WORK INSTRUCTIONS —
Find the lines of the data below that include "如何设计地址格雷码". Report their number only.

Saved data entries
========================================================================

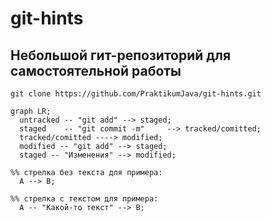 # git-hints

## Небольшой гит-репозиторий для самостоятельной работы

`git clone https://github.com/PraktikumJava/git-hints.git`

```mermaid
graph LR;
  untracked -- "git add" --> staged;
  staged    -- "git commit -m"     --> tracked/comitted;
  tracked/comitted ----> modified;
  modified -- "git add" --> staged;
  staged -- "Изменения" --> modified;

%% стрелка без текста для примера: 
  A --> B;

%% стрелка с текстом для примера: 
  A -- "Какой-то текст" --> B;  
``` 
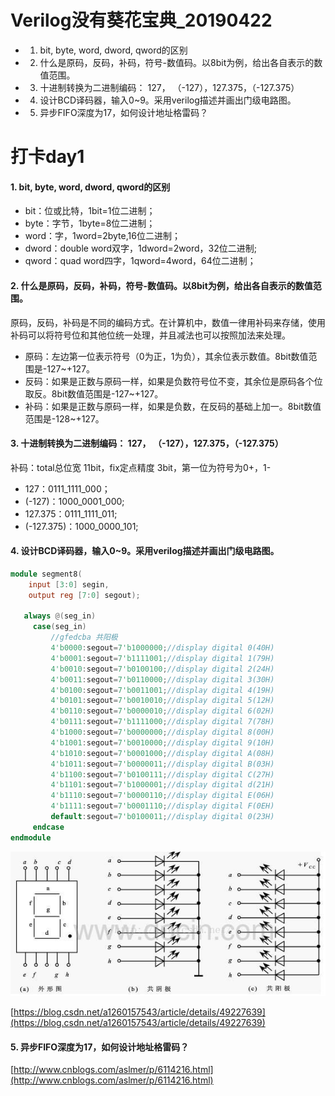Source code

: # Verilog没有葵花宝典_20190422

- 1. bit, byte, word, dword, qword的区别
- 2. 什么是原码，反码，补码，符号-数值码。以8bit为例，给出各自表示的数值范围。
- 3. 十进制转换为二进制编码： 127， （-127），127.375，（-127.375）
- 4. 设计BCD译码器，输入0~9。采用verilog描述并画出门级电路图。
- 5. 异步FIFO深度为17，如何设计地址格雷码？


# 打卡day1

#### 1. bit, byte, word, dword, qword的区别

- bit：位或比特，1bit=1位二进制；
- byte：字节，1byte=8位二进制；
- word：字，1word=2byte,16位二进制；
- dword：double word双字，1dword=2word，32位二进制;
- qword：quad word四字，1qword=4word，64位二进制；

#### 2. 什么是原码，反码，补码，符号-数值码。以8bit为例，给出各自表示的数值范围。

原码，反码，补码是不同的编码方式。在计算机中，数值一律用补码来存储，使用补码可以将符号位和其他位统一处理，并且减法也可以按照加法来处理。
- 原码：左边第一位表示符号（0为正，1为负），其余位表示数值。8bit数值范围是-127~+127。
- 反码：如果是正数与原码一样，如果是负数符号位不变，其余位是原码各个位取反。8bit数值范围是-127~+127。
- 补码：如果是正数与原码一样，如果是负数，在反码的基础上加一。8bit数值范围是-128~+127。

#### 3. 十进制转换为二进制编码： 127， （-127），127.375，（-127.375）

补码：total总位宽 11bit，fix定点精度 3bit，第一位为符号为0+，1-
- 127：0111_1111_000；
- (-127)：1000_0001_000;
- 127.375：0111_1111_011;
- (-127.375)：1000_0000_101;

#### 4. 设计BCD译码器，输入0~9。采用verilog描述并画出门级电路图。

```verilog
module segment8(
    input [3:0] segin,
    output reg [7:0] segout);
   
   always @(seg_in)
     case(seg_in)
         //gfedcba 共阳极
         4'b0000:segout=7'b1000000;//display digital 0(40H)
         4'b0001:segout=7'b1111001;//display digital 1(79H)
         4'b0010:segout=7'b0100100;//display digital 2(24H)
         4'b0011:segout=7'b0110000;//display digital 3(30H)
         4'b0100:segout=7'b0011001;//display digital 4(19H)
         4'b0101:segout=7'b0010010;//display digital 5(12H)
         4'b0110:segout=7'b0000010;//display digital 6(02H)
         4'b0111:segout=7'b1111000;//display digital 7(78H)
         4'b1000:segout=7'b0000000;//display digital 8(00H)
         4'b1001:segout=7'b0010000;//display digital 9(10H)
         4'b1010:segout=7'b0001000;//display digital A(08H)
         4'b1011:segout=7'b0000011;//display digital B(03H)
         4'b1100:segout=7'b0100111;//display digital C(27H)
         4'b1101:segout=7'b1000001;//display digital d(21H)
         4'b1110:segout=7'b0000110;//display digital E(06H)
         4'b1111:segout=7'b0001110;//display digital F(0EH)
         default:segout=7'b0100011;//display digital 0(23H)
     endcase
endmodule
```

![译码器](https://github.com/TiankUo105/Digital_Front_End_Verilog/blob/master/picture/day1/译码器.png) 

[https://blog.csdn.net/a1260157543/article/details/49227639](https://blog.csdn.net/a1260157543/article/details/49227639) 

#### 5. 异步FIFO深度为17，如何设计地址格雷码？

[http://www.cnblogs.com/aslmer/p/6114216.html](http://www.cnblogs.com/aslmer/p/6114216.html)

========================================================================

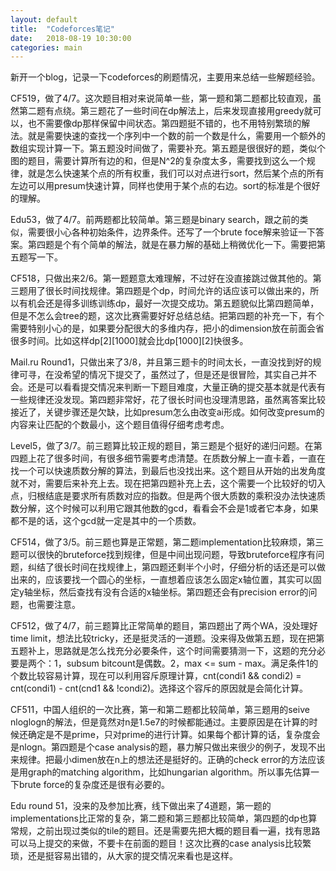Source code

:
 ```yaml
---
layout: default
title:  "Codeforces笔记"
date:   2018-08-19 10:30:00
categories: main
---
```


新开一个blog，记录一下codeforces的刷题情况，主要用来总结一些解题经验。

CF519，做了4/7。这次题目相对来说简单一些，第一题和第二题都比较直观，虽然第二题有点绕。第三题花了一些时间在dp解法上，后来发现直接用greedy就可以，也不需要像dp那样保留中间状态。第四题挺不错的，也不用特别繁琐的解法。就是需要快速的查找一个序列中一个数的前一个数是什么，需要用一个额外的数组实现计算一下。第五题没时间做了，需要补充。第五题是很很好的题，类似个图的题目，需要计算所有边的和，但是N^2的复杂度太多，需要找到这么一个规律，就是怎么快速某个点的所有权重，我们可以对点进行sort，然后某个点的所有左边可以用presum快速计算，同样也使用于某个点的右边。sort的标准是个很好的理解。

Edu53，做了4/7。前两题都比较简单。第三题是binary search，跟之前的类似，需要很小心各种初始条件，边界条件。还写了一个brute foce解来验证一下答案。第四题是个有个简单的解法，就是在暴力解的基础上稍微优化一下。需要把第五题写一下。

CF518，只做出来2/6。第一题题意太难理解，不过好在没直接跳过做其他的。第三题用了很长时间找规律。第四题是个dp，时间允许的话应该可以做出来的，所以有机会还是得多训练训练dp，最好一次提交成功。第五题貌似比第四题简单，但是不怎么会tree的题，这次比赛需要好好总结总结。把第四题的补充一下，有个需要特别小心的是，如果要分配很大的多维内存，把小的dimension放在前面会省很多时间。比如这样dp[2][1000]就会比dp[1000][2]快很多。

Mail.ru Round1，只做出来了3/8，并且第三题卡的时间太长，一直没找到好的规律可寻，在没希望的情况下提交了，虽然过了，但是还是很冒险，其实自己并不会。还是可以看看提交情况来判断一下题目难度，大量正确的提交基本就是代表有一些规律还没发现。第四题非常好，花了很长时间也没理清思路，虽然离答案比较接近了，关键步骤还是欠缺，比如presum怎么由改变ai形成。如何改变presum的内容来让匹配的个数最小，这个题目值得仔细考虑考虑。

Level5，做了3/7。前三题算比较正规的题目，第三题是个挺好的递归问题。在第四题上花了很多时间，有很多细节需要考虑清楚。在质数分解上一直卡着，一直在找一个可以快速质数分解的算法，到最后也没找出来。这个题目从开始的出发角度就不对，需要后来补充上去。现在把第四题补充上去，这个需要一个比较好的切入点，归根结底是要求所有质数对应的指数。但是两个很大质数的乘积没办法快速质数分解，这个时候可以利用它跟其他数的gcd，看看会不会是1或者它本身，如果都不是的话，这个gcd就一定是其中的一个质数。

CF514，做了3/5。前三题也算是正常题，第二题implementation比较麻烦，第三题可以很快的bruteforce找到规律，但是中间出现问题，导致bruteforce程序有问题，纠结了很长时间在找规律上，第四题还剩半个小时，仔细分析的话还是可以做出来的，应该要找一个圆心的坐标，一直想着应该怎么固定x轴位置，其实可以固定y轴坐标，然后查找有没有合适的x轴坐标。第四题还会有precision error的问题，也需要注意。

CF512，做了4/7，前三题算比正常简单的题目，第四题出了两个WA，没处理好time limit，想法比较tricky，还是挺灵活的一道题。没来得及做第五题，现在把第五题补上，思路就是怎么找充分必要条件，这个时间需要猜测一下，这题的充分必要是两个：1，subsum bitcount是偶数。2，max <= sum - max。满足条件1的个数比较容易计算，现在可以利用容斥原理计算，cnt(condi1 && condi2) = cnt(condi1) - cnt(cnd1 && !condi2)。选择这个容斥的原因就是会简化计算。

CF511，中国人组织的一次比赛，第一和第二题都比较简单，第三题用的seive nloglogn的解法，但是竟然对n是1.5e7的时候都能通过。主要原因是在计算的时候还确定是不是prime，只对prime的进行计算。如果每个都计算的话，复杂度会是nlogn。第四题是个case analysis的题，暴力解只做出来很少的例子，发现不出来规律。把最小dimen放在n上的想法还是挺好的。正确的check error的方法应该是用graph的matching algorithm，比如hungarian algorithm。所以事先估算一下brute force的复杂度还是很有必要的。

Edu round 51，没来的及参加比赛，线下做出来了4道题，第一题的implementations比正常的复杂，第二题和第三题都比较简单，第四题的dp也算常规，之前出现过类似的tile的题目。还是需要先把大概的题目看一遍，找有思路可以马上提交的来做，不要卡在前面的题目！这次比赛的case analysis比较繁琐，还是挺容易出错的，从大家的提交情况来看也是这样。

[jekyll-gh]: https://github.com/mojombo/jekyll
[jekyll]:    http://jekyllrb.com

========================================================================

ANSWER TO THE EXERCISE —
2